Dataset items

=======

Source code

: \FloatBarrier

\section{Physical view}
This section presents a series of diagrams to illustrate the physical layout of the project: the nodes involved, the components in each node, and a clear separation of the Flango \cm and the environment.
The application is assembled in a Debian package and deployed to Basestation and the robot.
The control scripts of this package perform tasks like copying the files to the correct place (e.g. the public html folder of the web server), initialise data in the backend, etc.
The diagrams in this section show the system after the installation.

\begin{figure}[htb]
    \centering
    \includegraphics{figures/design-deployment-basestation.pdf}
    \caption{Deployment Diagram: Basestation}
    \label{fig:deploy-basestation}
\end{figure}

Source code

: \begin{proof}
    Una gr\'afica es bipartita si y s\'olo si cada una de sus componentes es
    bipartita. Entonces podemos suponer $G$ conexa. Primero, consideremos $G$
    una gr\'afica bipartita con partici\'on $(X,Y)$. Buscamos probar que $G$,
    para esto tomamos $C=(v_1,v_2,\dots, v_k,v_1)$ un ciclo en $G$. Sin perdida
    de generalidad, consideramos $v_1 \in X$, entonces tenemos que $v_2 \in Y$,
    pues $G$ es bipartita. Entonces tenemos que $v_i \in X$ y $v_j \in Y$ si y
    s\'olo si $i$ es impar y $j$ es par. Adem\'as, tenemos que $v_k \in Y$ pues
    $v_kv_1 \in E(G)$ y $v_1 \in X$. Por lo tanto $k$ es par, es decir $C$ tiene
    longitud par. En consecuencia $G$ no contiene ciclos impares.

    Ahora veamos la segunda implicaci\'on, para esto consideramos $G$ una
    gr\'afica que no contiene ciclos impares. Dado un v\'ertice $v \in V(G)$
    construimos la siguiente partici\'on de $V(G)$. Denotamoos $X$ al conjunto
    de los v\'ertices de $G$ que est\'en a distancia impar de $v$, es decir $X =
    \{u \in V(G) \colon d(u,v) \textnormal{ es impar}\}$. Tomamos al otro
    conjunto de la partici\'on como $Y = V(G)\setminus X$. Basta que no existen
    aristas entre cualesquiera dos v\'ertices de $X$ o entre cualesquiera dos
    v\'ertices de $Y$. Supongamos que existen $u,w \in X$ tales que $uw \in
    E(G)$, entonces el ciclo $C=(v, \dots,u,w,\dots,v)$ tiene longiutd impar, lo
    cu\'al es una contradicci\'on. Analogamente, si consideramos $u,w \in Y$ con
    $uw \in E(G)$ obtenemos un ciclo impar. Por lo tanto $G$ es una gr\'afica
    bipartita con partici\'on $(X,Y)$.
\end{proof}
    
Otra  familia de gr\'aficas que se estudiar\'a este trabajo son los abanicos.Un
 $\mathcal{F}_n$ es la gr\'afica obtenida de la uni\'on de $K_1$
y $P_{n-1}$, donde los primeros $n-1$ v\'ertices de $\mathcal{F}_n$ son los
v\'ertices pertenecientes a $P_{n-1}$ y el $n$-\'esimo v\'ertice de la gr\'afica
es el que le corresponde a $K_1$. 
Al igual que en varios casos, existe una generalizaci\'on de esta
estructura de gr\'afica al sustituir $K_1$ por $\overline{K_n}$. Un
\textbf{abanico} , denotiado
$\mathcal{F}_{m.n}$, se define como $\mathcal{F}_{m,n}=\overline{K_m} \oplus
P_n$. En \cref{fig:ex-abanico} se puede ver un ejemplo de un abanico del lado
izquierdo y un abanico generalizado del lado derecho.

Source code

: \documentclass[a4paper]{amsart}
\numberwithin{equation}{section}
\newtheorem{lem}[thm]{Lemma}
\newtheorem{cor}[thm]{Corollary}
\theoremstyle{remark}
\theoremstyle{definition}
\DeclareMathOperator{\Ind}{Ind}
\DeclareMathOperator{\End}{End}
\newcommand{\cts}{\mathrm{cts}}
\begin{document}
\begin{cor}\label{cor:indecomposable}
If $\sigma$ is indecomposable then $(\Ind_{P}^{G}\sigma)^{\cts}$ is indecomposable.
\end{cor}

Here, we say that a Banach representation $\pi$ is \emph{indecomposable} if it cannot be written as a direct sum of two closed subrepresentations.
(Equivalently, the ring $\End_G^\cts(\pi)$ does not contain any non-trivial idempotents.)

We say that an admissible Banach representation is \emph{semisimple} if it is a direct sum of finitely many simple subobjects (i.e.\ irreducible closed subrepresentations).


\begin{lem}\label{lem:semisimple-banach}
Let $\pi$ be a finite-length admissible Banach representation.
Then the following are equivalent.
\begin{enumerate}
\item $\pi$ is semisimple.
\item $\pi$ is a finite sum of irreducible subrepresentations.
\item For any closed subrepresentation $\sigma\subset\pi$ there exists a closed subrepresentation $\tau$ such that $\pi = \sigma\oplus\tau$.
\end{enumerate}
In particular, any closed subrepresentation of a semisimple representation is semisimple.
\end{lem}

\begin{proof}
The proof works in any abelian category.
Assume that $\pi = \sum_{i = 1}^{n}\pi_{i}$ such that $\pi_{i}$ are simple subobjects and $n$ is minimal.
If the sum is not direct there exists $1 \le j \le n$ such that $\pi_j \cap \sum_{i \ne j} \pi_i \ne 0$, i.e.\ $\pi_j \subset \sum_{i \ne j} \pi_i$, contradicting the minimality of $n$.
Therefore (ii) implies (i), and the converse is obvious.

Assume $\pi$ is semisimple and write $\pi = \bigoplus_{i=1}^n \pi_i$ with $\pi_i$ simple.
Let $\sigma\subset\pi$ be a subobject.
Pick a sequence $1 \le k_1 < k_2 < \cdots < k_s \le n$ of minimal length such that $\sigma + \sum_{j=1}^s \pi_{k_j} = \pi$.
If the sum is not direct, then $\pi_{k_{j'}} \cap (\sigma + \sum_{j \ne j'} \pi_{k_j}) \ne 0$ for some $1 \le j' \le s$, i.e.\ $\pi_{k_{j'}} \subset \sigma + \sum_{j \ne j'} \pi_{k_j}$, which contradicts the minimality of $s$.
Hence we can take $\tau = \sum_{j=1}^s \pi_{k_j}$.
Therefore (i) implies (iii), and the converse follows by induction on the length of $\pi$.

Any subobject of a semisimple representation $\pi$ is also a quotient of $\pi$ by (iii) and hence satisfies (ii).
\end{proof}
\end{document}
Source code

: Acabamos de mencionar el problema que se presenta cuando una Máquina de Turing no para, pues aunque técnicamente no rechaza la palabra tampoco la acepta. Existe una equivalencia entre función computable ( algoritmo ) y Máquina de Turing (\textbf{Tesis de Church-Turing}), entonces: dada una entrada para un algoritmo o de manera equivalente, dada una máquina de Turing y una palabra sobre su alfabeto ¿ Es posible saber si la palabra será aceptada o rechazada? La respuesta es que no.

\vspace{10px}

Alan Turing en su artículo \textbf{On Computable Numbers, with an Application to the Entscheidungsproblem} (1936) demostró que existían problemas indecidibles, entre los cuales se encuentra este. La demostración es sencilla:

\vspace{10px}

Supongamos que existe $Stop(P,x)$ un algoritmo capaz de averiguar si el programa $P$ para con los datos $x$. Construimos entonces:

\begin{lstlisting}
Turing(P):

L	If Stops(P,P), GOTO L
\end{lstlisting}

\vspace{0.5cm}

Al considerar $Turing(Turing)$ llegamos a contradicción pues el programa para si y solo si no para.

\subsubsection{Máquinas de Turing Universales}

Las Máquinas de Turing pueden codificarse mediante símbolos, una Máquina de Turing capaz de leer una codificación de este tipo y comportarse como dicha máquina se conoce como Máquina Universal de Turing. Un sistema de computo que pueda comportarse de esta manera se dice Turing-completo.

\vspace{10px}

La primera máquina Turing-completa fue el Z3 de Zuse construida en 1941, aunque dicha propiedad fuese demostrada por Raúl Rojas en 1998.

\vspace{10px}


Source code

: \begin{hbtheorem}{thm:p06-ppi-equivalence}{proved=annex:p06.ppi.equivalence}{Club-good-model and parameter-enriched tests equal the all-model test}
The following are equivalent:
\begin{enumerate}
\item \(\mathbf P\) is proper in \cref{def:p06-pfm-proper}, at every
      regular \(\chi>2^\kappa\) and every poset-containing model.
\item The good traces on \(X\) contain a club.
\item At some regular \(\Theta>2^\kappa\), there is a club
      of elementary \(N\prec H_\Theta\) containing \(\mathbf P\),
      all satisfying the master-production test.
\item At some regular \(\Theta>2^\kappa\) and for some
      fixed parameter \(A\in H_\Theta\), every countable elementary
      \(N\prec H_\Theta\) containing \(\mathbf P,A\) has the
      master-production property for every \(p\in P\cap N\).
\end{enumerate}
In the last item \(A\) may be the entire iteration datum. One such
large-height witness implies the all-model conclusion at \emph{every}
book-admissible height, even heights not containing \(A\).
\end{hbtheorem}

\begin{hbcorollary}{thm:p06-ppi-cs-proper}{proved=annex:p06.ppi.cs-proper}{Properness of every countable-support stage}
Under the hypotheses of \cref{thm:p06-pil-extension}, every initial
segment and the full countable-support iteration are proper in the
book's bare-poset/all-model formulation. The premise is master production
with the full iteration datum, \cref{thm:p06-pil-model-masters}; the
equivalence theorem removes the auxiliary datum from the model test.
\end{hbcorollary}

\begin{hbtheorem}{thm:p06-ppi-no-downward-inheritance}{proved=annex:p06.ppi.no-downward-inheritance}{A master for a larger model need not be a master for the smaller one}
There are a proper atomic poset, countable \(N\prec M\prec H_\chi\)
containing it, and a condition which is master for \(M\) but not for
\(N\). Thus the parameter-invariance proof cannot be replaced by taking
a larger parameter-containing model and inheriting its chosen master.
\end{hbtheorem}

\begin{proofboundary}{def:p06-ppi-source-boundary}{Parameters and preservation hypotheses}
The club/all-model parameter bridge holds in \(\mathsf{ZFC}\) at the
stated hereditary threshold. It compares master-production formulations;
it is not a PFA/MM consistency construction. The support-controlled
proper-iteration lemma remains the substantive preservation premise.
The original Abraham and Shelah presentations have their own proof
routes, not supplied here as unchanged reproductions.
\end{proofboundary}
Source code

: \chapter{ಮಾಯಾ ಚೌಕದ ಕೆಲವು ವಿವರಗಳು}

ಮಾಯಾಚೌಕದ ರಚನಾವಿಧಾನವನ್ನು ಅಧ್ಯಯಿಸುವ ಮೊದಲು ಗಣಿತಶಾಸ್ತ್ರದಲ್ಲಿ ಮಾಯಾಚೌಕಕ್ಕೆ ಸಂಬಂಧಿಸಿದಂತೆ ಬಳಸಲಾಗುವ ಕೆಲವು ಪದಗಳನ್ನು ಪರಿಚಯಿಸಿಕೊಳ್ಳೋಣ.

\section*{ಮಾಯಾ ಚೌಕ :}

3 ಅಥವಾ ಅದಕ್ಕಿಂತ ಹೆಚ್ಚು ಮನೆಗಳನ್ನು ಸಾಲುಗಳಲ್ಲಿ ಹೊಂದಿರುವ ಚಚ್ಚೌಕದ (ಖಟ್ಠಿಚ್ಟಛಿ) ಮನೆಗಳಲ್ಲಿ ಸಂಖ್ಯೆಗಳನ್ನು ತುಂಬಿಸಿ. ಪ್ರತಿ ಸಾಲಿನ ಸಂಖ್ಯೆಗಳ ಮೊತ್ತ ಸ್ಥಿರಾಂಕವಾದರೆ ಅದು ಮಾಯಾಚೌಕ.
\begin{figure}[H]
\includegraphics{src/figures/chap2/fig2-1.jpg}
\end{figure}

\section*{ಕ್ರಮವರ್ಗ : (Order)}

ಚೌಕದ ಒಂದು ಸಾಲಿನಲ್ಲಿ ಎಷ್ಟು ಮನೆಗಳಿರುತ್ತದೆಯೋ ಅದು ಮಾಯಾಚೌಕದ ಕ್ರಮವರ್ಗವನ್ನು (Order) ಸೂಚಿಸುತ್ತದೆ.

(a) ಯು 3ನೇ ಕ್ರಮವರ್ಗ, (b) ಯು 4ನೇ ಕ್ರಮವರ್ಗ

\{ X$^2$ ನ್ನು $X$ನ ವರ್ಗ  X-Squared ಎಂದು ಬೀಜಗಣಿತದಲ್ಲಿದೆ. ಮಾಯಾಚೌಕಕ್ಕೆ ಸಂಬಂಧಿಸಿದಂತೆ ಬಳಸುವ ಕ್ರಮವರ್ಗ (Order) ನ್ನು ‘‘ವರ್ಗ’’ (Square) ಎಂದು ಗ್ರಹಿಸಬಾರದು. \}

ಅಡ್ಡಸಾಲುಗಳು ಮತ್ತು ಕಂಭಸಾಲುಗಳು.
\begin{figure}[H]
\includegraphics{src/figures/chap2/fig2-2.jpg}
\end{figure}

=======

WHAT NEEDS TO BE DONE:
Look back at the entries above. Retype the line with "Supongamos que existe $Stop(P,x)$", the line with "of elementary \(N\prec", and all lines in between.

PROBLEM SOLUTION:
Supongamos que existe $Stop(P,x)$ un algoritmo capaz de averiguar si el programa $P$ para con los datos $x$. Construimos entonces:

\begin{lstlisting}
Turing(P):

L	If Stops(P,P), GOTO L
\end{lstlisting}

\vspace{0.5cm}

Al considerar $Turing(Turing)$ llegamos a contradicción pues el programa para si y solo si no para.

\subsubsection{Máquinas de Turing Universales}

Las Máquinas de Turing pueden codificarse mediante símbolos, una Máquina de Turing capaz de leer una codificación de este tipo y comportarse como dicha máquina se conoce como Máquina Universal de Turing. Un sistema de computo que pueda comportarse de esta manera se dice Turing-completo.

\vspace{10px}

La primera máquina Turing-completa fue el Z3 de Zuse construida en 1941, aunque dicha propiedad fuese demostrada por Raúl Rojas en 1998.

\vspace{10px}


Source code

: \begin{hbtheorem}{thm:p06-ppi-equivalence}{proved=annex:p06.ppi.equivalence}{Club-good-model and parameter-enriched tests equal the all-model test}
The following are equivalent:
\begin{enumerate}
\item \(\mathbf P\) is proper in \cref{def:p06-pfm-proper}, at every
      regular \(\chi>2^\kappa\) and every poset-containing model.
\item The good traces on \(X\) contain a club.
\item At some regular \(\Theta>2^\kappa\), there is a club
      of elementary \(N\prec H_\Theta\) containing \(\mathbf P\),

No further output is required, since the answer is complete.